Dead on Target
- Author: Franklin W. Dixon
- Cover artist: Morgan Kane
- Language: English
- Series: The Hardy Boys Casefiles
- Publisher: Archway Paperback
- Publication date: April 1987
- Publication place: United States
- Media type: Print (Paperback)
- Pages: 153
- ISBN: 0-671-62558-6
- OCLC: 15529282
- LC Class: CPB Box no. 1726 vol. 32
- Followed by: Evil, Inc.

= Dead on Target (The Hardy Boys) =

1987 novel by Franklin W. Dixon

Dead on Target is the first book in The Hardy Boys Casefiles series of detective novels. It was first published in the year 1987.

==Plot summary==
Joe Hardy's girlfriend, Iola Morton, is caught in a car bomb and dies. Joe is unable to believe it. The brothers begin their investigation. They meet a person who calls himself the "Gray Man," from a government agency called "The Network." Frank and Joe take his help to get to the person who planted the bomb. Soon they learn that it is not a person, but a group of terrorists who call themselves "Assassins."
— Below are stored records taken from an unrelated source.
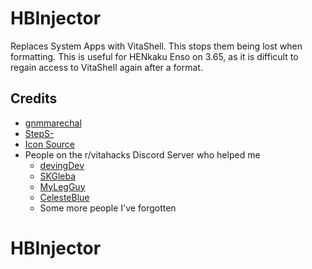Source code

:# HBInjector

Replaces System Apps with VitaShell. This stops them being lost when formatting. This is useful for HENkaku Enso on 3.65, as it is difficult to regain access to VitaShell again after a format.

## Credits

- [gnmmarechal](https://github.com/gnmmarechal/)
- [StepS-](https://github.com/StepS-)
- [Icon Source](https://kuvshinov-ilya.deviantart.com/art/--682565941)
- People on the r/vitahacks Discord Server who helped me
  - [devingDev](https://github.com/devingDev/)
  - [SKGleba](https://github.com/SKGleba/)
  - [MyLegGuy](https://github.com/mylegguy)
  - [CelesteBlue](https://github.com/CelesteBlue-dev/)
  - Some more people I've forgotten
# HBInjector
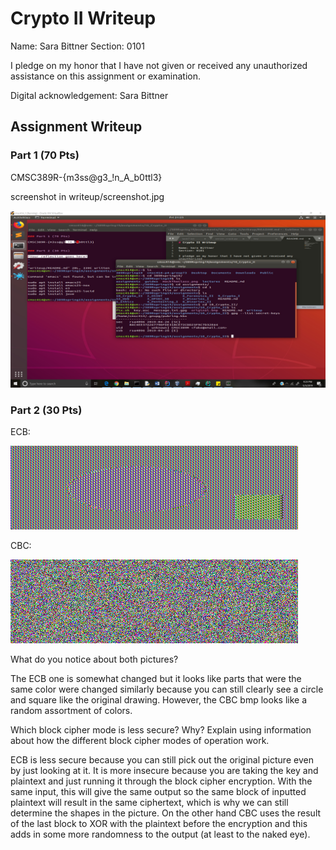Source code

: # Crypto II Writeup

Name: Sara Bittner
Section: 0101

I pledge on my honor that I have not given or received any unauthorized
assistance on this assignment or examination.

Digital acknowledgement: Sara Bittner

## Assignment Writeup

### Part 1 (70 Pts)

CMSC389R-{m3ss@g3_!n_A_b0ttl3}

screenshot in writeup/screenshot.jpg


![alt text](https://github.com/chakotayka/389Rspring19/blob/master/assignments/10_Crypto_II/writeup/screenshot.jpg)




### Part 2 (30 Pts)

ECB: 

![alt text](https://github.com/chakotayka/389Rspring19/blob/master/assignments/10_Crypto_II/ecb.bmp)


CBC:

![alt text](https://github.com/chakotayka/389Rspring19/blob/master/assignments/10_Crypto_II/cbc.bmp)


What do you notice about both pictures?

The ECB one is somewhat changed but it looks like parts that were the same color were changed similarly because you can still clearly see a circle and square like the original drawing.
However, the CBC bmp looks like a random assortment of colors. 



Which block cipher mode is less secure? Why? Explain using information about how the different block cipher modes of operation work.


ECB is less secure because you can still pick out the original picture even by just looking at it.  It is more insecure because you are taking the key and plaintext and just running it through the block cipher encryption. With the same input, this will give the same output so the same block of inputted plaintext will result in the same ciphertext, which is why we can still determine the shapes in the picture.  On the other hand CBC uses the result of the last block to XOR with the plaintext before the encryption and this adds in some more randomness to the output (at least to the naked eye). 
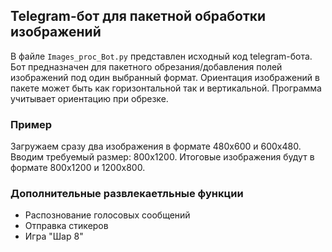 ## Telegram-бот для пакетной обработки изображений

В файле `Images_proc_Bot.py` представлен исходный код telegram-бота.
Бот предназначен для пакетного обрезания/добавления полей изображений под один выбранный формат.
Ориентация изображений в пакете может быть как горизонтальной так и вертикальной.
Программа учитывает ориентацию при обрезке.

### Пример

Загружаем сразу два изображения в формате 480х600 и 600х480.
Вводим требуемый размер: 800х1200.
Итоговые изображения будут в формате  800х1200 и 1200х800.

### Дополнительные развлекаетльные функции

+ Распознование голосовых сообщений
+ Отправка стикеров
+ Игра "Шар 8"

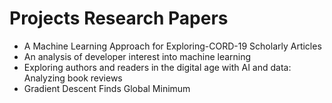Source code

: # Projects Research Papers
- A Machine Learning Approach for Exploring-CORD-19 Scholarly Articles
- An analysis of developer interest into machine learning
- Exploring authors and readers in the digital age with AI and data: Analyzing book reviews
- Gradient Descent Finds Global Minimum
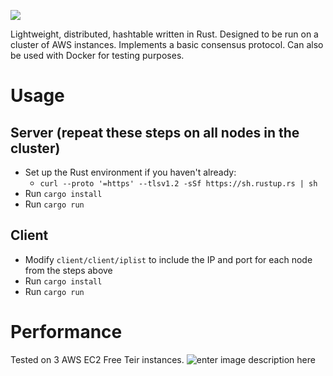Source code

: ﻿   ![](https://i.imgur.com/bS7iidD.png)
    
Lightweight, distributed, hashtable written in Rust.  Designed to be run on a cluster of AWS instances.
Implements a basic consensus protocol.  Can also be used with Docker for testing purposes.

# Usage
## Server (repeat these steps on all nodes in the cluster)
 - Set up the Rust environment if you haven't already:
	  - `curl --proto '=https' --tlsv1.2 -sSf https://sh.rustup.rs | sh`
- Run `cargo install`
- Run `cargo run`
## Client
- Modify `client/client/iplist` to include the IP and port for each node from the steps above
- Run `cargo install`
- Run `cargo run`


# Performance
Tested on 3 AWS EC2 Free Teir instances.
![enter image description here](https://i.imgur.com/nxHxjNC.png)
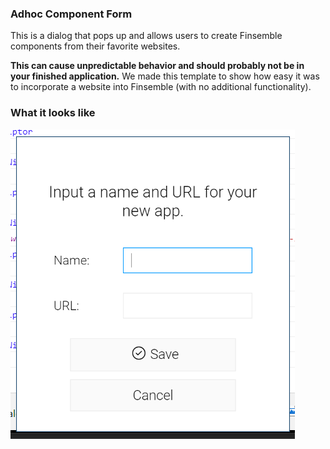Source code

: ### Adhoc Component Form

This is a dialog that pops up and allows users to create Finsemble components from their favorite websites.

**This can cause unpredictable behavior and should probably not be in your finished application.** We made this template to show how easy it was to incorporate a website into Finsemble (with no additional functionality).

### What it looks like
![](./screenshot.png)
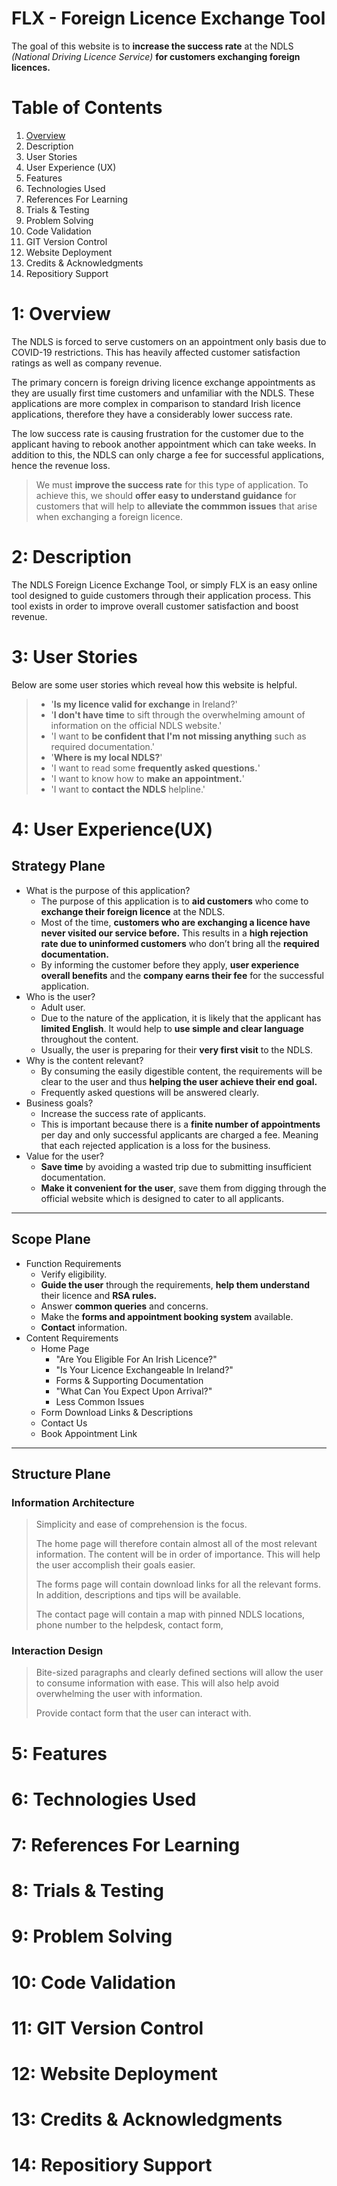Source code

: # FLX - Foreign Licence Exchange Tool

The goal of this website is to __increase the success rate__ at the NDLS _(National Driving Licence Service)_ __for customers exchanging foreign licences.__

# Table of Contents
1. [Overview](#1-overview)
2. Description
3. User Stories
4. User Experience (UX)
5. Features
6. Technologies Used
7. References For Learning
8. Trials & Testing
9. Problem Solving
10. Code Validation
11. GIT Version Control 
12. Website Deployment
13. Credits & Acknowledgments
14. Repositiory Support

# 1: Overview

The NDLS is forced to serve customers on an appointment only basis due to COVID-19 restrictions. This has heavily affected customer satisfaction ratings as well as company revenue.


The primary concern is foreign driving licence exchange appointments as they are usually first time customers and unfamiliar with the NDLS. These applications are more complex in comparison to standard Irish licence applications, therefore they have a considerably lower success rate.

The low success rate is causing frustration for the customer due to the applicant having to rebook another appointment which can take weeks. In addition to this, the NDLS can only charge a fee for successful applications, hence the revenue loss.

> We must __improve the success rate__ for this type of application. To achieve this, we should __offer easy to understand guidance__ for customers that will help to __alleviate the commmon issues__ that arise when exchanging a foreign licence.

# 2: Description

The NDLS Foreign Licence Exchange Tool, or simply FLX is an easy online tool designed to guide customers through their application process. This tool exists in order to improve overall customer satisfaction and boost revenue.

# 3: User Stories

Below are some user stories which reveal how this website is helpful.
> + '__Is my licence valid for exchange__ in Ireland?'
> + '__I don't have time__ to sift through the overwhelming amount of information on the official NDLS website.'
> + 'I want to __be confident that I'm not missing anything__ such as required documentation.'
> + '__Where is my local NDLS?__'
> + 'I want to read some __frequently asked questions.__'
> + 'I want to know how to __make an appointment.__'
> + 'I want to __contact the NDLS__ helpline.'

# 4: User Experience(UX)
## Strategy Plane
* What is the purpose of this application?
    * The purpose of this application is to __aid customers__ who come to __exchange their foreign licence__ at the NDLS.
    * Most of the time, __customers who are exchanging a licence have never visited our service before.__ This results in a __high rejection rate due to uninformed customers__ who don’t bring all the __required documentation.__
    * By informing the customer before they apply, __user experience overall benefits__ and the __company earns their fee__ for the successful application.
* Who is the user?
    * Adult user.
    * Due to the nature of the application, it is likely that the applicant has __limited English__. It would help to __use simple and clear language__ throughout the content.
    * Usually, the user is preparing for their __very first visit__ to the NDLS.
* Why is the content relevant?
    * By consuming the easily digestible content, the requirements will be clear to the user and thus __helping the user achieve their end goal.__
    * Frequently asked questions will be answered clearly.
* Business goals?
    * Increase the success rate of applicants.
    * This is important because there is a __finite number of appointments__ per day and only successful applicants are charged a fee. Meaning that each rejected application is a loss for the business.
* Value for the user?
    * __Save time__ by avoiding a wasted trip due to submitting insufficient documentation.
    * __Make it convenient for the user__, save them from digging through the official website which is designed to cater to all applicants.
---
## Scope Plane
* Function Requirements
    * Verify eligibility.
    * __Guide the user__ through the requirements, __help them understand__ their licence and __RSA rules.__
    * Answer __common queries__ and concerns.
    * Make the __forms and appointment booking system__ available.
    * __Contact__ information.
* Content Requirements
    * Home Page
        * "Are You Eligible For An Irish Licence?"
        * "Is Your Licence Exchangeable In Ireland?"
        * Forms & Supporting Documentation
        * "What Can You Expect Upon Arrival?"
        * Less Common Issues
    * Form Download Links & Descriptions
    * Contact Us
    * Book Appointment Link
---
## Structure Plane
### Information Architecture
>Simplicity and ease of comprehension is the focus.
>
>The home page will therefore contain almost all of the most relevant information. The content will be in order of importance. This will help the user accomplish their goals easier.
>
>The forms page will contain download links for all the relevant forms. In addition, descriptions and tips will be available.
>
>The contact page will contain a map with pinned NDLS locations, phone number to the helpdesk, contact form,
### Interaction Design
>Bite-sized paragraphs and clearly defined sections will allow the user to consume information with ease. This will also help avoid overwhelming the user with information.
>
>Provide contact form that the user can interact with. 
# 5: Features

# 6: Technologies Used

# 7: References For Learning

# 8: Trials & Testing

# 9: Problem Solving

# 10: Code Validation

# 11: GIT Version Control

# 12: Website Deployment

# 13: Credits & Acknowledgments

# 14: Repositiory Support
Joe vows to kill them. As the story progresses, some Assassins are killed in encounters while others escape. They come to know that the person who killed Iola is a member of The Assassins named Al-Rousasa.

When the book is about to end, Frank, Joe, Chet (who is Iola's brother) and their other friends begin searching a shopping mall when they learn that the Assassins plan to kill a presidential candidate giving a speech in Bayport. Soon, Joe and Frank have a fight with Al-Rousasa at the top floor. The fight ends with Al-Rousasa falling to his death, and Joe remembers what he had been told - "Nobody takes an Assassin alive."

==Differences from original series==
As the first volume in the Hardy Boys Casefile series, the novel represented some significant changes from the world established in the original Hardy Boys series. There are more graphic depictions of violence, such as Iola Morton being killed by a terrorist car bomb. Frank and Joe use firearms and investigate murders. Chapters no longer have individual titles, and there are no illustrations. The boys also collaborate with the Gray Man, who represents a cloak-and-dagger crimefighting unit (similar to SKOOL and UGLI in The Secret Agent on Flight 101).